Sound - I like having sound that is so low that people wonder if they actually here something.....really gets ther imagination goin!

Smell - burn incense or candles. Plus candles help your effect. Just make sure their enclosed. People drinking & open flames make me nervous. If you start saving glass jars now you can accumulate quite a few & the best part is it's free. I've wrapped them with tea-dyed cheese cloth to jazz them up a bit.


----------



## theworstwitch (Aug 14, 2006)

Congrats!  
We had our wedding on Halloween too, but did a simple Autumn theme, using indian corn, mini pumpkins, red glass votives, etc... I suppose things look a bit different on your end of the world but just thought I'd share our ideas.


----------



## Wolfman (Apr 15, 2004)

G'day, flash. As a former resident of Oz (Brisbane, Darwin, Townsville, Gove) I know, and you MUST realize, that your neighbors will reckon you've gone mad when they see a bunch of tombstones and a Grim Reaper at your place. It will be something your guests will never forget, but.
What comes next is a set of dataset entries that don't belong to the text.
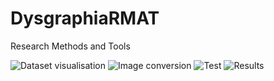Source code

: # DysgraphiaRMAT
Research Methods and Tools

![Dataset visualisation](https://github.com/Alar-q/DysgraphiaRMAT/blob/main/git_images/sentence.png)
![Image conversion](https://github.com/Alar-q/DysgraphiaRMAT/blob/main/git_images/image%20with%20handwriting.png)
![Test](https://github.com/Alar-q/DysgraphiaRMAT/blob/main/git_images/test_code.jpg)
![Results](https://github.com/Alar-q/DysgraphiaRMAT/blob/main/git_images/evaluation.png)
If the do is at night, all the better. These things look really creepy in the semi-darkness. have a go, and try to post a few pics.

All the Best!


----------



## flash (Sep 28, 2006)

thanks for the ideas guys. yes already people are saying "your what".


----------



## Suzeelili (Jun 3, 2007)

g'day flash,

congrats to you and your honey!

I was just thinking about a tv show here that i watched the other day. It's called "Whose wedding is it anyway?" In this episode they had a elegant "goth" like wedding. Some of the brides wishes were a haunted castle wedding cake, a "blood" punch fountain, and she also wanted to be announced as mr. and mrs. when they appeared coming out of the fog from a fog machine. Of course none of that worked out for her, because of budget and the facilities she rented, but from what i saw it looked and sounded very neat! Her actual cake was with white icing and black filigree like designs it was gorgeous. Her dress was a black corset bodice with lace and netting that was sewn on top of her mother's wedding dress skirt. So the white of her mother's dress was showing about 18 inches or so at the bottom. The groom wore a great tails suit with the poet style ruffled shirt and ruffled sleeves. It really turned out nice. what have you planned so far?


----------



## missjavaviolet (Jun 29, 2007)

I would love to have a "Halloween Wedding"! You are so cool, flash!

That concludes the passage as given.